Take the records below from their first line to the line with "### 1. Apostrophe Escaping", and restate those lines word for word.

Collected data
• • • • •

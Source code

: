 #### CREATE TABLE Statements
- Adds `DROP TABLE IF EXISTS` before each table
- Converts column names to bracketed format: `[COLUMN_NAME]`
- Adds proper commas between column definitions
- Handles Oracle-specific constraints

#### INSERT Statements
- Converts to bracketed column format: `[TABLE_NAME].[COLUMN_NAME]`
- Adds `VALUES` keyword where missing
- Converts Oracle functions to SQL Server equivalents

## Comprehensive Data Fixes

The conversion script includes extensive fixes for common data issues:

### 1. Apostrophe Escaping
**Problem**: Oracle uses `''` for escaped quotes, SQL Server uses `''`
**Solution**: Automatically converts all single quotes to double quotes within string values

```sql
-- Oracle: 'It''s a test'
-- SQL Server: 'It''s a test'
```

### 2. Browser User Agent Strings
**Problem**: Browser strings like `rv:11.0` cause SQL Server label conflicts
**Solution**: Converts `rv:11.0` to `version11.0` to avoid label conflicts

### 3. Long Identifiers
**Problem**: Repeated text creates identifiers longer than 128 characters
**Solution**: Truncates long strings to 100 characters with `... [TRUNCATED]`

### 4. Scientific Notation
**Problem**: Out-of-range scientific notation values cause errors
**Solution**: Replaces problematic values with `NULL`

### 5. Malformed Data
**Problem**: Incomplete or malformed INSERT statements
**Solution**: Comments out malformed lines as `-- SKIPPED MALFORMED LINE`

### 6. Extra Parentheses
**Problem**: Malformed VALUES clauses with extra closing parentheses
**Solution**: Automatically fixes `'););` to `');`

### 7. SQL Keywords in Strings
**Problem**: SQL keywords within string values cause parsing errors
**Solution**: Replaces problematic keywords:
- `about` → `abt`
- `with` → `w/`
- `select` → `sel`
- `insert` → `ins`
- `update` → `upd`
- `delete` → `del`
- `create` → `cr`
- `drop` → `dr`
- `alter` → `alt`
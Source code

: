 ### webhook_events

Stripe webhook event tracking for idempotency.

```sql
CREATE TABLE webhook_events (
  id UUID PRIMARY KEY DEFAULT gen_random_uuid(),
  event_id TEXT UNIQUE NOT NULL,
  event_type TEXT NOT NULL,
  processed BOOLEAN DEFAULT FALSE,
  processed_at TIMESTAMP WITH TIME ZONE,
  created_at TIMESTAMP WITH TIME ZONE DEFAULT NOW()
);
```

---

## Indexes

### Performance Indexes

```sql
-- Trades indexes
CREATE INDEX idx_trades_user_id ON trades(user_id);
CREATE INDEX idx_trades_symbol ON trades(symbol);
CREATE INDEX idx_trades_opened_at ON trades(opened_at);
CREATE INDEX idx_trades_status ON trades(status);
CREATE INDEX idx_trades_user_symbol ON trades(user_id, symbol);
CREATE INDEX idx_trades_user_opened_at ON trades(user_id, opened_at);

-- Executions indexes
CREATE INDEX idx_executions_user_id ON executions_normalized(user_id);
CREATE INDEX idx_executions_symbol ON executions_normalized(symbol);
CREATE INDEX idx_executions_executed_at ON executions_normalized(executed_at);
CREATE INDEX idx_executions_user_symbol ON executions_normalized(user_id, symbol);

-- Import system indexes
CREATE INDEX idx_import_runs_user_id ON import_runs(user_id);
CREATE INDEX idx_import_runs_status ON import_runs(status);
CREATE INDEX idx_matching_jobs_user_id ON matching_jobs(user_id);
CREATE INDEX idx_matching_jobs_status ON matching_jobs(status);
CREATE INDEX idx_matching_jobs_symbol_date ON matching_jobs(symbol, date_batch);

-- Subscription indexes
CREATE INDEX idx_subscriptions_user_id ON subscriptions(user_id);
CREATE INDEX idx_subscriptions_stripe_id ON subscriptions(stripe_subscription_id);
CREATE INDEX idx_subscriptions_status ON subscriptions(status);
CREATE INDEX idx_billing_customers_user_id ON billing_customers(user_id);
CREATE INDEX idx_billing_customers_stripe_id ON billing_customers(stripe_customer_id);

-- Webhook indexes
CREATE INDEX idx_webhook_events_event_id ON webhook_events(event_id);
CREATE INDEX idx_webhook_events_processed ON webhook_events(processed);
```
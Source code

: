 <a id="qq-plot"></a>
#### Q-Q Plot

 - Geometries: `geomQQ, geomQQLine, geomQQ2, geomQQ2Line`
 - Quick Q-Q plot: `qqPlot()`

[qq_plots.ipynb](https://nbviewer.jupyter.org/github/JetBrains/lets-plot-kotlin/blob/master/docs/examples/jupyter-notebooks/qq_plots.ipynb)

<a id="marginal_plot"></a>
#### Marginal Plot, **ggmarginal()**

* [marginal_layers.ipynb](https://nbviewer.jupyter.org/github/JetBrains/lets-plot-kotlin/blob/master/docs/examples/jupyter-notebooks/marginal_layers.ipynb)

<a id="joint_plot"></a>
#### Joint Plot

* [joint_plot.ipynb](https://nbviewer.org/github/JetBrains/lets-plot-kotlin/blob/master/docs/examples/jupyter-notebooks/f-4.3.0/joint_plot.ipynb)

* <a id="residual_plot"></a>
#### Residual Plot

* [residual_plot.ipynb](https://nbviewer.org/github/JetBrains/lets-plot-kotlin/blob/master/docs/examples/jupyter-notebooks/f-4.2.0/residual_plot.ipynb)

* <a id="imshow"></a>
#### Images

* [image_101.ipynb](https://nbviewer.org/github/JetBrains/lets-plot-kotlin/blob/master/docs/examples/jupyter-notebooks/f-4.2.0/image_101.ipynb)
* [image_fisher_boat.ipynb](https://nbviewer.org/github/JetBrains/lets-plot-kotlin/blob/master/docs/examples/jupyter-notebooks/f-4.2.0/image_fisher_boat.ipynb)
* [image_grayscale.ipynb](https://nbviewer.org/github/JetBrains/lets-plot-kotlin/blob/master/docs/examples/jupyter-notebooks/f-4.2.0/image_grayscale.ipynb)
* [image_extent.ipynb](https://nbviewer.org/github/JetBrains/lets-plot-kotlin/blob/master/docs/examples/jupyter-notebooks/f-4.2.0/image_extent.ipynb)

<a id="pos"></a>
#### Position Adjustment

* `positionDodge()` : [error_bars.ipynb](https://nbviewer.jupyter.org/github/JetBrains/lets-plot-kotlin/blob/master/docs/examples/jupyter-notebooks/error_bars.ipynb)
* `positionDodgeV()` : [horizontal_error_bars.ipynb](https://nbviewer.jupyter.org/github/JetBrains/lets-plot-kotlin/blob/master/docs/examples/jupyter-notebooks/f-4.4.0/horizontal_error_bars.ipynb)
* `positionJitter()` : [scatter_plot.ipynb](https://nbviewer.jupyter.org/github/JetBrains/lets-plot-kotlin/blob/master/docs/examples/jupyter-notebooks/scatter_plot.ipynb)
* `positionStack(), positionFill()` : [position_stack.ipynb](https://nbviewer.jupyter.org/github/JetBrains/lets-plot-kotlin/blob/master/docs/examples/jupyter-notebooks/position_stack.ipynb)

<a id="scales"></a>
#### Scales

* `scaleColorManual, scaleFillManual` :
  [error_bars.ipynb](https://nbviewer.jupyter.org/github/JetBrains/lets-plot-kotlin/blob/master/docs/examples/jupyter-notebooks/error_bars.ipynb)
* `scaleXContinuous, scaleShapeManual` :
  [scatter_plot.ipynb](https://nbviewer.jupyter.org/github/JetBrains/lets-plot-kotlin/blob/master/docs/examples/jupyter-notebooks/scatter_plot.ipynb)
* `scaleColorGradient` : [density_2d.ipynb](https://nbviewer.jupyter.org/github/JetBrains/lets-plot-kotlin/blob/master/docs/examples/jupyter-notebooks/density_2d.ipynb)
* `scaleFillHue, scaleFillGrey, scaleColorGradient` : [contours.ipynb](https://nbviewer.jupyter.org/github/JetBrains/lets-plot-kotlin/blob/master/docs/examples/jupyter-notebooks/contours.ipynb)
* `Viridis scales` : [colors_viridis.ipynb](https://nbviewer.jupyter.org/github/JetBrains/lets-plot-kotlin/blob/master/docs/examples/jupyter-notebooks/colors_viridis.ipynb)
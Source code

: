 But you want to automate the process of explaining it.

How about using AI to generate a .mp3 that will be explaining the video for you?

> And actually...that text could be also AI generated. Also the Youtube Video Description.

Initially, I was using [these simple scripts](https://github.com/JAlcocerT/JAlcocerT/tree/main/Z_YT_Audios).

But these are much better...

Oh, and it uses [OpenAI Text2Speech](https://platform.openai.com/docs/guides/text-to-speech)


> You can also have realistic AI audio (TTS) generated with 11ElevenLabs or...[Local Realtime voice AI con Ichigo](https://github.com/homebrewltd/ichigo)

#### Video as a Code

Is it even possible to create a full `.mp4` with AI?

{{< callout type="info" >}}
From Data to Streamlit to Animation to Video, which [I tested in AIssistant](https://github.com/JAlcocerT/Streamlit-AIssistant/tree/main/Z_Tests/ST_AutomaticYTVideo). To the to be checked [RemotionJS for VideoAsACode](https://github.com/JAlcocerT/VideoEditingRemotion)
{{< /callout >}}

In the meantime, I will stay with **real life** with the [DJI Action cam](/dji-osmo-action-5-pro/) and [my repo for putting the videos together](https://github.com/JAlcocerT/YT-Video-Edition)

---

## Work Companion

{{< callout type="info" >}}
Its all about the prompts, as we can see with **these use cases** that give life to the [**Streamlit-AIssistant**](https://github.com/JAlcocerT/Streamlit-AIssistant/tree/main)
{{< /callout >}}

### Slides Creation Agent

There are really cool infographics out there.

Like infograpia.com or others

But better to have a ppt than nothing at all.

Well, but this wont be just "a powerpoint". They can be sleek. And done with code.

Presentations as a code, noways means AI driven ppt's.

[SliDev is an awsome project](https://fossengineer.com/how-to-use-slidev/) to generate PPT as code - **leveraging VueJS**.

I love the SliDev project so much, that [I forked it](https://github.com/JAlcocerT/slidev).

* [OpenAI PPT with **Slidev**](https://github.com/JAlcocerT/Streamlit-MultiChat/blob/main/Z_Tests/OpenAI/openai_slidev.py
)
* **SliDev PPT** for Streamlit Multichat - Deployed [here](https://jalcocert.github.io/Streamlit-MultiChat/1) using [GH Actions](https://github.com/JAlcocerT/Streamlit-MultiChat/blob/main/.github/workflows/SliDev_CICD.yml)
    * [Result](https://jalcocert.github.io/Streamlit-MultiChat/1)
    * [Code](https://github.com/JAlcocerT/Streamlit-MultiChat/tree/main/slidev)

• • • • •

TASK SOLUTION:
Source code

: #### CREATE TABLE Statements
- Adds `DROP TABLE IF EXISTS` before each table
- Converts column names to bracketed format: `[COLUMN_NAME]`
- Adds proper commas between column definitions
- Handles Oracle-specific constraints

#### INSERT Statements
- Converts to bracketed column format: `[TABLE_NAME].[COLUMN_NAME]`
- Adds `VALUES` keyword where missing
- Converts Oracle functions to SQL Server equivalents

## Comprehensive Data Fixes

The conversion script includes extensive fixes for common data issues:

### 1. Apostrophe Escaping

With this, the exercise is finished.